Per capire l’angoscia che travaglia il tormentato Giobbe, rimane infatti
fondamentale ciò che noi leggiamo nella prima pagina: il Signore permette
che Satana metta a dura prova la religiosità di Giobbe, che Dio sa essere
disinteressata,
“per niente” (Bibbia CEI,
Gb 1,9: «Satana rispose al
Signore: «Forse che Giobbe teme Dio "per nulla"?»), come leggiamo nell’ebraico; ma
che si tratti di una prova, Giobbe non lo sa,
e lo ignorano anche i suoi tre amici teologi.
Un santo strano dunque, perché polemico, lamentoso e ribelle; ma un santo
emblematico, uomo-simbolo di chi,
come diciamo noi, è ingiustamente perseguitato
dalla sfortuna che non viene mai sola, prototipo antico del dolore
innocente: pensiamo ai bambini vittime delle guerre e agli handicappali
fisici e mentali, che costituivano un problema teologico anche per i
discepoli di Gesù: «Chi ha peccato, se quest’uomo è cieco dalla nascita?» (Gv
9. 1-3).
Data della composizione
Tra il 600 e il 450 a.C., cioè ai tempi dell’imminente rovina di Gerusalemme
nel 587, dell’esilio del popolo ebraico in Babilonia,
e dell’editto di Ciro del 538,
che apre la possibilità del ritorno in patria.
Lo
stile
È uno tra i poemi drammatici più celebri e suggestivi della letteratura
mondiale, per i vertici d’ispirazione poetica che tocca, per l’umanità che
trasuda, e per l’accuratissima forma espressiva.

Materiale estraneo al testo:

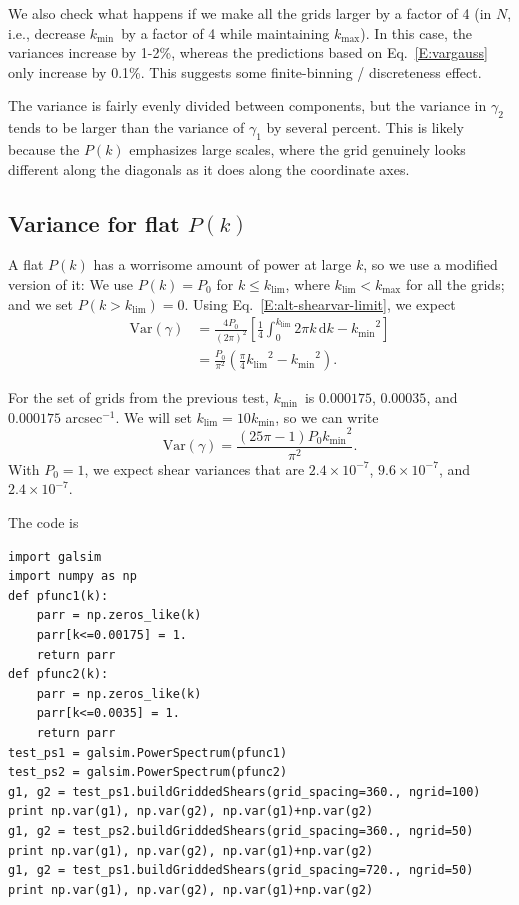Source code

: \documentclass[preprint]{aastex}
\newcommand{\klim}{\ensuremath{k_\mathrm{lim}}}
\newcommand{\kmax}{\ensuremath{k_\mathrm{max}}}
\newcommand{\kmin}{\ensuremath{k_\mathrm{min}}}
\newcommand{\rmd}{\ensuremath{\mathrm{d}}}
\newcommand{\beq}{\begin{equation}}
\newcommand{\eeq}{\end{equation}}
\begin{document}
We also check what happens if we make all the grids larger by a factor
of 4 (in $N$, i.e., decrease \kmin\ by a factor of 4 while maintaining
\kmax).  In this case, the variances increase by 1-2\%, whereas the 
predictions  based on Eq.~\ref{E:vargauss} only increase by 0.1\%.
This suggests some finite-binning / discreteness effect.

The variance is fairly evenly divided between components, but the
variance in $\gamma_2$ tends to be larger than the variance of
$\gamma_1$ by several percent.  This is
likely because the $P(k)$ emphasizes large scales, where the grid
genuinely looks different along the diagonals as it does along the
coordinate axes.

\subsection{Variance for flat $P(k)$}

A flat $P(k)$ has a worrisome amount of power at large $k$, so we use
a modified version of it: We use $P(k)=P_0$ for $k\le$\klim, where
$\klim<\kmax$ for all the grids; and we set $P(k>\klim)=0$. Using
Eq.~\ref{E:alt-shearvar-limit}, we expect
\begin{align}
\mathrm{Var}(\gamma) &= \frac{4P_0}{(2\pi)^2}
\left[\frac{1}{4}\int_{0}^{\klim} 2\pi k\,\rmd k - \kmin^2\right] \\
 &= \frac{P_0}{\pi^2} \left(\frac{\pi}{4} \klim^2 - \kmin^2\right).
\end{align}

For the set of grids from the previous test, \kmin\ is
$0.000175$, $0.00035$, and $0.000175$ arcsec$^{-1}$.  We will set $\klim=10\kmin$,
so we can write
\beq
\mathrm{Var}(\gamma) = \frac{(25\pi-1) P_0 \kmin^2}{\pi^2}.
\eeq
With $P_0=1$, we expect
shear variances that are $2.4\times 10^{-7}$, $9.6\times 10^{-7}$,
and $2.4\times 10^{-7}$.

The code is
\begin{verbatim}
import galsim
import numpy as np
def pfunc1(k):
    parr = np.zeros_like(k)
    parr[k<=0.00175] = 1.
    return parr
def pfunc2(k):
    parr = np.zeros_like(k)
    parr[k<=0.0035] = 1.
    return parr
test_ps1 = galsim.PowerSpectrum(pfunc1)
test_ps2 = galsim.PowerSpectrum(pfunc2)
g1, g2 = test_ps1.buildGriddedShears(grid_spacing=360., ngrid=100)
print np.var(g1), np.var(g2), np.var(g1)+np.var(g2)
g1, g2 = test_ps2.buildGriddedShears(grid_spacing=360., ngrid=50)
print np.var(g1), np.var(g2), np.var(g1)+np.var(g2)
g1, g2 = test_ps1.buildGriddedShears(grid_spacing=720., ngrid=50)
print np.var(g1), np.var(g2), np.var(g1)+np.var(g2)
\end{verbatim}
\end{document}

La risorsa stilistica del “dialogo” serve all'Autore per dare vivacità a
tematiche fondamentalmente dottrinali,
e per giustificare le posizioni antitetiche, e a
volte estremiste, degli interlocutori.
IL TESTO
La redazione in lingua ebraica è in versi, eccetto il Prologo e l'Epilogo
che sono in prosa. L'originale ebraico ospita molti aramaismi ed è giunto a
noi assai corrotto: oltre alle vicende storiche, ciò si deve alla censura di
cui sono stati
oggetto quei brani in cui il linguaggio di Giobbe verso Dio è contrassegnato
da una violenza ritenuta, all’epoca, blasfema e scandalosa. Le difficoltà
testuali, che provocano problemi anche all’evoluta e attrezzatissima esegesi
contemporanea, erano già state evidenziate da S. Girolamo: traducendo la
Bibbia in latino, diceva che per questa lingua “Giobbe è ancora sul
letamaio, coperto dai vermi dell'errore”.
Il genere letterario
Nella Bibbia, il libro di Giobbe è considerato uno dei cinque “Libri
Sapienziali”. La sapienza che qui ritroviamo è immune dalle formulazioni
astratte e filosofiche della Grecia classica, mentre invece risente degli
antichi concetti di sapienza più pratica sviluppatisi specialmente in Egitto
e in Mesopotamia,
fin dal 3000 a.C.. Se ne differenzia tuttavia per l’ispirazione religiosa che
da essa emana, pur conservando formulazioni chiare e concrete. L’Autore sa
di rivolgersi a una popolazione di pastori rozzi e duri, per cui ricorre
spesso a similitudini anche grossolane ma incisive, a paradossi e a
riflessioni brevissime: nozioni tutte di facile comprensione e
memorizzazione.
Giobbe però cerca una sapienza umana più illuminata e profonda, capace di
essere veramente equa nei confronti dei singoli individui: sono loro i
protagonisti veri della vicenda umana; scoprirà però che la sapienza
autentica è soltanto in Dio. Il fascino di questa ricerca risiede nel
costituire un coinvolgimento personale, e non una fredda analisi statistica
o scientifica, come il termine “ricerca” potrebbe appunto suggerire.
L'autore
È un israelita palestinese, ispiratissimo poeta, dotto, profondamente
religioso, ricco di esperienze acquisite in viaggi compiuti fuori della sua
terra, specialmente in Egitto.
Il
protagonista: Giobbe
Il nome “Giobbe" si trova anche in precedenti testi non-biblici; esisteva
pure un antico poema babilonese del “giusto-sofferente”: si trattava di una
leggenda elaborata in forma letteraria per costruire il prototipo dell'uomo
retto, tormentato dalle disgrazie. È logico quindi che l’Autore,
al fine di non urtare la sensibilità della tradizione d’Israele, che dava
per scontata la dottrina retributiva, abbia utilizzato quel canovaccio
antico e straniero, facendo del protagonista un Orientale non ebreo, ricco
ma pio, e così pure abbia volutamente collocato in un ambiente
extra-nazionale, l'Arabia,
anche gli amici di Giobbe e le discussioni, a volte esasperate, che
costituiscono la parte più ampia e rilevante del poema.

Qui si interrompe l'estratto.